Rendered images with source text:
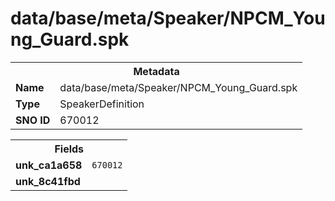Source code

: <h1>data/base/meta/Speaker/NPCM_Young_Guard.spk</h1><table><tr><th colspan="100%">Metadata</th></tr><tr><td><b>Name</b></td><td>data/base/meta/Speaker/NPCM_Young_Guard.spk</td></tr><tr><td><b>Type</b></td><td>SpeakerDefinition</td></tr><tr><td><b>SNO ID</b></td><td>670012</td></tr></table>

<table><tr><th colspan="100%">Fields</th></tr><tr><td><b>unk_ca1a658</b></td><td><code>670012</code></td></tr><tr><td><b>unk_8c41fbd</b></td><td></td></tr></table>

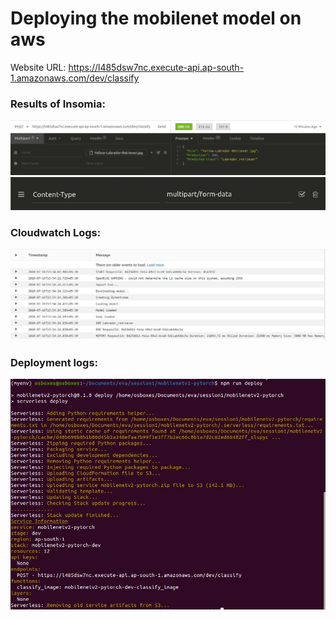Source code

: <h1>Deploying the mobilenet model on aws</h1>

Website URL: <a href='https://l485dsw7nc.execute-api.ap-south-1.amazonaws.com/dev/classify'>https://l485dsw7nc.execute-api.ap-south-1.amazonaws.com/dev/classify</a>

<h3>Results of Insomia:</h3>

<img src='https://github.com/SVGS-EVA4/Phase2/blob/master/S1-Deploying_Over_AWS/images/insomia_output.JPG' alt='insomia_results'>
<img src='https://github.com/SVGS-EVA4/Phase2/blob/master/S1-Deploying_Over_AWS/images/header.JPG' alt='header'>

<h3>Cloudwatch Logs:</h3>

<img src='https://github.com/SVGS-EVA4/Phase2/blob/master/S1-Deploying_Over_AWS/images/lamdba.JPG' alt='lambda_result'>

<h3>Deployment logs:</h3>

<img src='https://github.com/SVGS-EVA4/Phase2/blob/master/S1-Deploying_Over_AWS/images/deploy_log.JPG' alt='deploy_log' width=600>
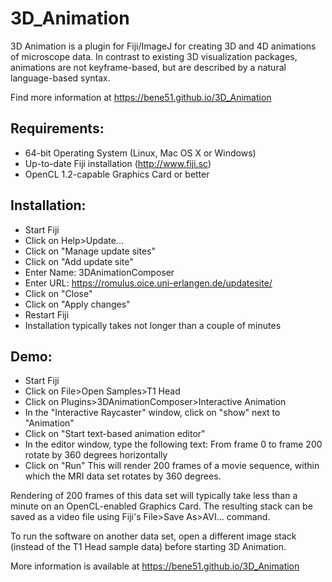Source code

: 3D_Animation
============
3D Animation is a plugin for Fiji/ImageJ for creating 3D and 4D animations of microscope data. In contrast to existing 3D 
visualization packages, animations are not keyframe-based, but are described by a natural language-based syntax.

Find more information at https://bene51.github.io/3D_Animation

Requirements:
-------------
* 64-bit Operating System (Linux, Mac OS X or Windows)
* Up-to-date Fiji installation (http://www.fiji.sc)
* OpenCL 1.2-capable Graphics Card or better

Installation:
-------------
* Start Fiji
* Click on Help>Update...
* Click on "Manage update sites"
* Click on "Add update site"
* Enter Name: 3DAnimationComposer
* Enter URL: https://romulus.oice.uni-erlangen.de/updatesite/
* Click on "Close"
* Click on "Apply changes"
* Restart Fiji
* Installation typically takes not longer than a couple of minutes

Demo:
-----
* Start Fiji
* Click on File>Open Samples>T1 Head
* Click on Plugins>3DAnimationComposer>Interactive Animation
* In the "Interactive Raycaster" window, click on "show" next to "Animation"
* Click on "Start text-based animation editor"
* In the editor window, type the following text:
  From frame 0 to frame 200 rotate by 360 degrees horizontally
* Click on "Run"
  This will render 200 frames of a movie sequence, within which the MRI data set rotates by 360 degrees.

Rendering of 200 frames of this data set will typically take less than a minute on an OpenCL-enabled Graphics Card.
The resulting stack can be saved as a video file using Fiji's File>Save As>AVI... command.

To run the software on another data set, open a different image stack (instead of the T1 Head sample data) before starting 3D Animation.

More information is available at https://bene51.github.io/3D_Animation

▶ _Task to complete_
The answer must consist of every line from the records above that holds "OpenCL".

▶ _Exercise output_
* OpenCL 1.2-capable Graphics Card or better
Rendering of 200 frames of this data set will typically take less than a minute on an OpenCL-enabled Graphics Card.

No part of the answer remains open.